Here, we discuss such floating point related vulneraibilities and propose an approach for their mitigation that allows us to properly bound the floating point error even in deployments, where any expression tree is possible. This can be used to fix a number of sound verification approaches including symbolic interval propagation.
Csáji Balázs: Resampled Median-of-Means for Heavy-Tailed Bandits
Stochastic multi-armed bandits (MABs) provide a fundamental framework to study sequential decision making in uncertain environments. The upper confidence bounds (UCB) algorithm is a
primary choice to solve these problems as it achieves near-optimal regret rates under various moment assumptions. Up until recently most UCB methods relied on concentration inequalities leading to confidence bounds which depend on moment parameters, such as the variance proxy of subgaussian distributions, that are usually unknown in practice. In this talk we present a new distribution-free, data-driven UCB algorithm for symmetric reward distributions which is completely parameter-free, e.g., it needs no moment information. The key idea is to combine a refined, one-sided version of the recently developed resampled median-of-means (RMM) estimator with UCB. The resulting anytime, parameter-free RMM-UCB algorithm achieves near-optimal regret, even for heavy-tailed reward distributions. Experiments also show that RMM-UCB outperforms most state-of-the-art bandit algorithms on difficult MAB problems, i.e., when the suboptimality gap is small and the reward distributions are heavy-tailed. Joint work with Ambrus Tamás and Szabolcs Szentpéteri.
Ifj. Benczúr András: Trustworthy AI in mobile radio networks: explainability, causality, uncertainty quantification
Az egyre komplexebb, 5G és azon túli rádiós hálózatokban a gépi tanulás szerepe egyre fontosabbá válik, a modellek döntéseinek megértése és megbízhatósága kulcsfontosságúvá lesz. Először azt vizsgálom, hogyan képes a magyarázható modellezés (XAI) – például az additív lokális jellemző-hozzárendelési módszerek, mint a SHAP – feltárni az oksági kapcsolatokat a hálózati konfiguráció és a teljesítménymutatók (KPI-k) között. Új, az oksági függőségekkel jobban összhangban lévő attribúciós technikákat vezetünk be, amelyek javítják az értelmezhetőséget.

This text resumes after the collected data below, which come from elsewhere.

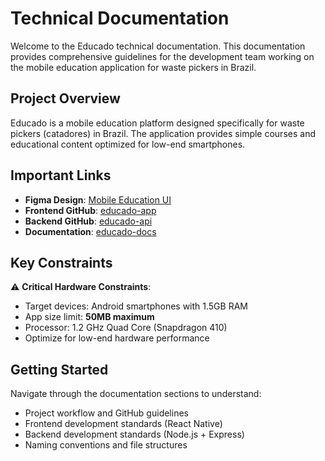 # Technical Documentation

Welcome to the Educado technical documentation. This documentation provides comprehensive guidelines for the development team working on the mobile education application for waste pickers in Brazil.

## Project Overview

Educado is a mobile education platform designed specifically for waste pickers (catadores) in Brazil. The application provides simple courses and educational content optimized for low-end smartphones.

## Important Links

- **Figma Design**: [Mobile Education UI](https://www.figma.com/design/BCEVQYvMDrcBE9qqehr9HL/Mobile-Education-UI?node-id=8317-5085&p=f&t=cxNftnqrC0eM1STK-0)
- **Frontend GitHub**: [educado-app](https://github.com/ErasmusEgalitarian/educado-app)
- **Backend GitHub**: [educado-api](https://github.com/ErasmusEgalitarian/educado-api)
- **Documentation**: [educado-docs](https://erasmusegalitarian.github.io/educado-docs/)

## Key Constraints

⚠️ **Critical Hardware Constraints**:
- Target devices: Android smartphones with 1.5GB RAM
- App size limit: **50MB maximum**
- Processor: 1.2 GHz Quad Core (Snapdragon 410)
- Optimize for low-end hardware performance

## Getting Started

Navigate through the documentation sections to understand:
- Project workflow and GitHub guidelines
- Frontend development standards (React Native)
- Backend development standards (Node.js + Express)
- Naming conventions and file structures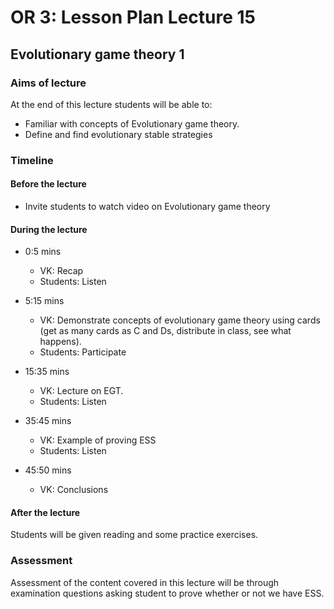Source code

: # OR 3: Lesson Plan Lecture 15
## Evolutionary game theory 1

### Aims of lecture

At the end of this lecture students will be able to:

- Familiar with concepts of Evolutionary game theory.
- Define and find evolutionary stable strategies

### Timeline

#### Before the lecture

- Invite students to watch video on Evolutionary game theory

#### During the lecture

- 0:5 mins

    - VK: Recap
    - Students: Listen

- 5:15 mins

    - VK: Demonstrate concepts of evolutionary game theory using cards (get as many cards as C and Ds, distribute in class, see what happens).
    - Students: Participate

- 15:35 mins

    - VK: Lecture on EGT.
    - Students: Listen

- 35:45 mins

    - VK: Example of proving ESS
    - Students: Listen

- 45:50 mins

    - VK: Conclusions

#### After the lecture

Students will be given reading and some practice exercises.
### Assessment

Assessment of the content covered in this lecture will be through examination questions asking student to prove whether or not we have ESS.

A rádióhálózati előrejelzés motivációjából kiindulva ezután a regressziós problémákban jelentkező bizonytalanság kvantifikálásának kihívását tárgyaljuk. Egy nem-determinisztikus neurális hálózati regressziós keretrendszert javaslunk, amelyet a Continuous Ranked Probability Score (CRPS) mintaalapú közelítésével optimalizálunk. Ez lehetővé teszi az aleatorikus bizonytalanság eloszlásfüggetlen tanulását, jól kalibrált valószínűségi előrejelzéseket biztosítva.
Végül poszthoc, nemparametrikus újrakalibrálási módszereket tárgyalunk, amelyeket a modellkalibrációt vizsgáló új statisztikai tesztek inspiráltak, hogy megbízható döntéshozatalt tegyenek lehetővé összetett, nagy kockázatú hálózati környezetekben.